Common characteristics of our sample knowledge bases (KBs)

Our eight “sandbox” knowledge bases, described in more detail and linked below, have the following common characteristics:

Contain information (e.g. grocery shopping, community and family facts and history) that is “timeless” and generally understood by almost any target audience
Contain specific information (“ground-truth”) that is already known to (and likely written by) us, so we can better formulate prompts and queries to the model and understand and evaluate its responses
Multimodal, which allows us to challenge the technical capabilities of various models

In addition, the first two (“Shopping for Groceries” and “Cleaning the Garage”) are simple and small, which makes them perfect for prototyping.
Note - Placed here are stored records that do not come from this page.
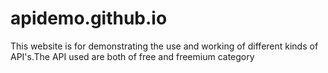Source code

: # apidemo.github.io
This website is for demonstrating the use and working of different kinds of API's.The API used are both of free and freemium category 
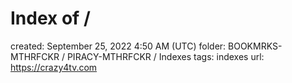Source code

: # Index of /

created: September 25, 2022 4:50 AM (UTC)
folder: BOOKMRKS-MTHRFCKR / PIRACY-MTHRFCKR / Indexes
tags: indexes
url: https://crazy4tv.com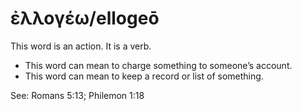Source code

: # ἐλλογέω/ellogeō
This word is an action. It is a verb.

* This word can mean to charge something to someone’s account.
* This word can mean to keep a record or list of something.

See: Romans 5:13; Philemon 1:18

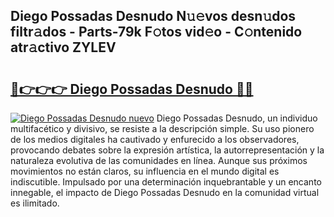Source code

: ## Diego Possadas Desnudo N𝚞𝚎vos desn𝚞dos filtr𝚊dos - Parts-79k F𝚘tos vid𝚎o - C𝚘ntenido atr𝚊ctivo ZYLEV

# <h2><a href="http://mb8yxj.tromn.icu/?c=Diego+Possadas+Desnudo">🔗👉👉👉 Diego Possadas Desnudo 🔗🔗</a></h2>

[![Diego Possadas Desnudo nuevo](https://i.imgur.com/pEAQMta.gif)](http://mb8yxj.tromn.icu/?c=Diego+Possadas+Desnudo)
Diego Possadas Desnudo, un individuo multifacético y divisivo, se resiste a la descripción simple. Su uso pionero de los medios digitales ha cautivado y enfurecido a los observadores, provocando debates sobre la expresión artística, la autorrepresentación y la naturaleza evolutiva de las comunidades en línea. Aunque sus próximos movimientos no están claros, su influencia en el mundo digital es indiscutible. Impulsado por una determinación inquebrantable y un encanto innegable, el impacto de Diego Possadas Desnudo en la comunidad virtual es ilimitado.
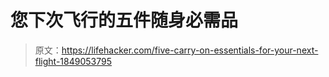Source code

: # 您下次飞行的五件随身必需品

> 原文：<https://lifehacker.com/five-carry-on-essentials-for-your-next-flight-1849053795>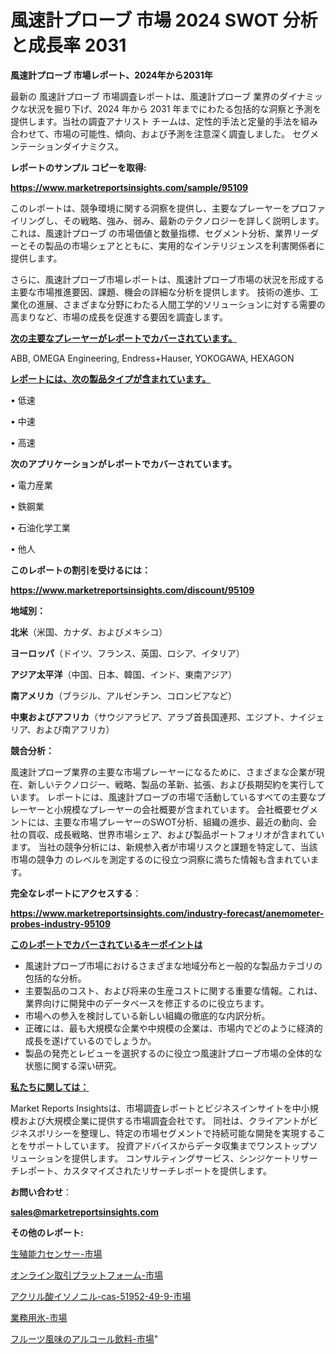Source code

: # 風速計プローブ 市場 2024 SWOT 分析と成長率 2031

<strong>風速計プローブ 市場レポート、2024年から2031年</strong>

最新の 風速計プローブ 市場調査レポートは、風速計プローブ 業界のダイナミックな状況を掘り下げ、2024 年から 2031 年までにわたる包括的な洞察と予測を提供します。当社の調査アナリスト チームは、定性的手法と定量的手法を組み合わせて、市場の可能性、傾向、および予測を注意深く調査しました。 セグメンテーションダイナミクス。



<strong>レポートのサンプル コピーを取得:</strong> <a href=https://www.marketreportsinsights.com/sample/95109>

<strong><u>https://www.marketreportsinsights.com/sample/95109</u></strong></a>

このレポートは、競争環境に関する洞察を提供し、主要なプレーヤーをプロファイリングし、その戦略、強み、弱み、最新のテクノロジーを詳しく説明します。 これは、風速計プローブ の市場価値と数量指標、セグメント分析、業界リーダーとその製品の市場シェアとともに、実用的なインテリジェンスを利害関係者に提供します。

さらに、風速計プローブ市場レポートは、風速計プローブ市場の状況を形成する主要な市場推進要因、課題、機会の詳細な分析を提供します。 技術の進歩、工業化の進展、さまざまな分野にわたる人間工学的ソリューションに対する需要の高まりなど、市場の成長を促進する要因を調査します。



<strong><u>次の主要なプレーヤーがレポートでカバーされています。</u></strong>

ABB, OMEGA Engineering, Endress+Hauser, YOKOGAWA, HEXAGON



<strong><u><b>レポートには、次の製品タイプが含まれています。</b></u></strong>

• 低速

• 中速

• 高速



<strong><b>次のアプリケーションがレポートでカバーされています。</b></strong>

• 電力産業

• 鉄鋼業

• 石油化学工業

• 他人



<strong><b>このレポートの割引を受けるには：</b></strong><a href=https://www.marketreportsinsights.com/discount/95109>

<strong><u>https://www.marketreportsinsights.com/discount/95109</u></strong></a>



<strong>地域別：</strong>



<strong>北米</strong>（米国、カナダ、およびメキシコ）



<strong>ヨーロッパ</strong>（ドイツ、フランス、英国、ロシア、イタリア）



<strong>アジア太平洋</strong>（中国、日本、韓国、インド、東南アジア）



<strong>南アメリカ</strong>（ブラジル、アルゼンチン、コロンビアなど）



<strong>中東およびアフリカ</strong>（サウジアラビア、アラブ首長国連邦、エジプト、ナイジェリア、および南アフリカ）



<strong>競合分析：</strong>

風速計プローブ業界の主要な市場プレーヤーになるために、さまざまな企業が現在、新しいテクノロジー、戦略、製品の革新、拡張、および長期契約を実行しています。 レポートには、風速計プローブの市場で活動しているすべての主要なプレーヤーと小規模なプレーヤーの会社概要が含まれています。 会社概要セグメントには、主要な市場プレーヤーのSWOT分析、組織の進歩、最近の動向、会社の買収、成長戦略、世界市場シェア、および製品ポートフォリオが含まれています。 当社の競争分析には、新規参入者が市場リスクと課題を特定して、当該市場の競争力 のレベルを測定するのに役立つ洞察に満ちた情報も含まれています。



<strong>完全なレポートにアクセスする</strong>：

<a href=https://www.marketreportsinsights.com/industry-forecast/anemometer-probes-industry-95109>

<strong><u>https://www.marketreportsinsights.com/industry-forecast/anemometer-probes-industry-95109</u></strong></a>



<strong><u><b>このレポートでカバーされているキーポイントは</b></u></strong>
<ul>
  <li>風速計プローブ市場におけるさまざまな地域分布と一般的な製品カテゴリの包括的な分析。</li>
  <li>主要製品のコスト、および将来の生産コストに関する重要な情報。これは、業界向けに開発中のデータベースを修正するのに役立ちます。</li>
  <li>市場への参入を検討している新しい組織の徹底的な内訳分析。</li>
  <li>正確には、最も大規模な企業や中規模の企業は、市場内でどのように経済的成長を遂げているのでしょうか。</li>
  <li>製品の発売とレビューを選択するのに役立つ風速計プローブ市場の全体的な状態に関する深い研究。</li>
</ul>


<strong><u><b>私たちに関しては：</b></u></strong>

Market Reports Insightsは、市場調査レポートとビジネスインサイトを中小規模および大規模企業に提供する市場調査会社です。 同社は、クライアントがビジネスポリシーを整理し、特定の市場セグメントで持続可能な開発を実現することをサポートしています。 投資アドバイスからデータ収集までワンストップソリューションを提供します。 コンサルティングサービス、シンジケートリサーチレポート、カスタマイズされたリサーチレポートを提供します。



<strong><b>お問い合わせ</b></strong>：

<a href=mailto:sales@marketreportsinsights.com>

<strong><u>sales@marketreportsinsights.com</u></strong></a>



<strong>その他のレポート:</strong>

<a href=https://www.linkedin.com/pulse/生殖能力センサー-市場-2023-競争分析と事業成長-2030-data-dive-discoveries-24-analysis-c1iyf/>生殖能力センサー-市場</a>

<a href=https://www.linkedin.com/pulse/オンライン取引プラットフォーム-市場-2023-年のダイナミクスとビジネストレンド-ifnqf/>オンライン取引プラットフォーム-市場</a>

<a href=https://www.linkedin.com/pulse/アクリル酸イソノニル-cas-51952-49-9-市場-2023-新興市場-cq4wf/>アクリル酸イソノニル-cas-51952-49-9-市場</a>

<a href=https://www.linkedin.com/pulse/業務用氷-市場-2023-総合分析と事業成長戦略-2030-analytics-achievers-24-analysis-vb9cf/>業務用氷-市場</a>

<a href=https://www.linkedin.com/pulse/フルーツ風味のアルコール飲料-市場-2023-総合分析と事業成長戦略-2030-mzb3f/>フルーツ風味のアルコール飲料-市場</a>"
KB #1: “Shopping for groceries”

Facts, features, flaws

Structured document in DITA/xml; illustrates basic DITA concepts and features
Super-small project size (7 topics that include concept, task, reference material)
Content lacks interest, relevance

Sample published content

“Shopping for Groceries” (WebHelp Responsive)
“Shopping for Groceries” (PDF)

KB #2: “Cleaning the garage”

Facts, features, flaws

Structured document in DITA/xml; illustrates more sophisticated DITA features like multiple ditamaps and filtering using a ditaval file
Small project size (20 topics)
Content lacks interest, relevance

Sample published content

“Cleaning the Garage” (WebHelp Responsive)
“Cleaning the Garage” (PDF)

KB #3: “DITAinformationcenter”

Facts, features, flaws

DITA-based structured information project of moderate complexity containing approximately 350 source files
From 2006-2011, contained “ground-truth” information about DITA and the DITA Open Toolkit
Now (2025) the content is outdated and sometimes misleading
We are no longer SMEs in this space

Sample published content

“DITAinformationcenter” (PDF)

KB #4: “Computer history”

Facts, features, flaws

The source files are are in multiple formats: Some are in DITA/xml and others were written in HTML and originally published as website posts
The narrative content is based mostly on our volunteer experiences in volunteering at the Computer History Museum
Adding research-based information to the knowledge collection would be difficult and impractical to do

Sample published content

“My high-tech adventure” (PDF)
“Computer games from the past” (PDF)
“Anker-Werke banking machine” (PDF)

KB #5: “Astronomy images”

Facts, features, flaws

DITA-based structured information project published to WebHelp Responsive
Collaborative project (human/AI)
Images displayed by category (e.g., galaxy, nebula, planet) and included with each image is a short description
Object descriptions are relatively “standard” and “timeless”
Indexed to help people find particular images
Ideal way to share a hobby-based collection of images with friends and family

Sample published content

“Astronomy images” (WebHelp Responsive)

KB #6: “Community information project” (El Dorado Hills, California)

Facts, features, flaws

Written in structured DITA/xml; published to WebHelp Responsive
Collaborative project (human/AI)
Illustrates how to update out-of-date information with the help of AI assistants and agents
Examples files show how to set up a project and prepare for future automation
Includes a style guide and glossary
Model for similar group/community projects
Major issues include: (1) challenge of morphing a book into a web-based topic collection, (2) challenge of updating inherently volatile information after 25 years of inactivity, (3) lack of a current human owner or verifier

Sample published content

WebHelp Responsive site containing information available to general audiences:

“EDH Community Information (2026-01-13)” (website external)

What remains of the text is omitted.